Copy out every line of the data that has the word "Report" somewhere in it.

┄┄┄┄┄┄

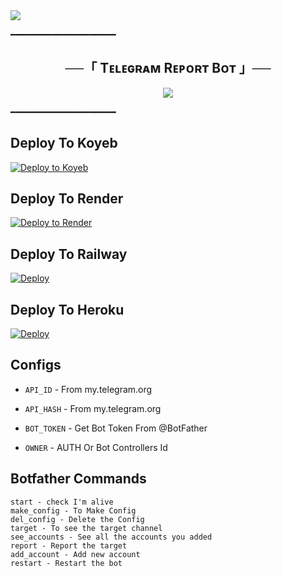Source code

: <img src="https://user-images.githubusercontent.com/73097560/115834477-dbab4500-a447-11eb-908a-139a6edaec5c.gif">


━━━━━━━━━━━━━━━━━━━━

<h2 align="center">
    ──「 Tᴇʟᴇɢʀᴀᴍ Rᴇᴘᴏʀᴛ Bᴏᴛ 」──
</h2>

<p align="center">
  <img src="https://graph.org/file/6c7ec3b6c2b2bfaf85203.jpg">
</p>


━━━━━━━━━━━━━━━━━━━━


## Deploy To Koyeb

[![Deploy to Koyeb](https://www.koyeb.com/static/images/deploy/button.svg)](https://app.koyeb.com/deploy?type=git&repository=github.com/Snowball-0/Telegram-Report-Bot/tree/master&env[BOT_TOKEN]&env[API_ID]&env[API_HASH]&env[OWNER]) 

## Deploy To Render              

[![Deploy to Render](https://render.com/images/deploy-to-render-button.svg)](https://render.com/deploy?repo=https://github.com/Snowball-0/Telegram-Report-Bot/tree/master)

## Deploy To Railway

<a href="https://graph.org/file/fabd75cd5043d2cfdc13d.jpg"><img src="https://railway.app/button.svg" alt="Deploy"></a>

## Deploy To Heroku

<a href="https://heroku.com/deploy?template=https://github.com/Snowball-0/Telegram-Report-Bot/tree/master"><img src="https://www.herokucdn.com/deploy/button.svg" alt="Deploy"></a>



## Configs 

* `API_ID` - From my.telegram.org 

* `API_HASH` - From my.telegram.org

* `BOT_TOKEN`  - Get Bot Token From @BotFather

* `OWNER` - AUTH Or Bot Controllers Id


## Botfather Commands
```
start - check I'm alive 
make_config - To Make Config 
del_config - Delete the Config
target - To see the target channel
see_accounts - See all the accounts you added
report - Report the target
add_account - Add new account
restart - Restart the bot
```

┄┄┄┄┄┄

| WRITTEN ANSWER |
[![Deploy to Koyeb](https://www.koyeb.com/static/images/deploy/button.svg)](https://app.koyeb.com/deploy?type=git&repository=github.com/Snowball-0/Telegram-Report-Bot/tree/master&env[BOT_TOKEN]&env[API_ID]&env[API_HASH]&env[OWNER]) 
[![Deploy to Render](https://render.com/images/deploy-to-render-button.svg)](https://render.com/deploy?repo=https://github.com/Snowball-0/Telegram-Report-Bot/tree/master)
<a href="https://heroku.com/deploy?template=https://github.com/Snowball-0/Telegram-Report-Bot/tree/master"><img src="https://www.herokucdn.com/deploy/button.svg" alt="Deploy"></a>
report - Report the target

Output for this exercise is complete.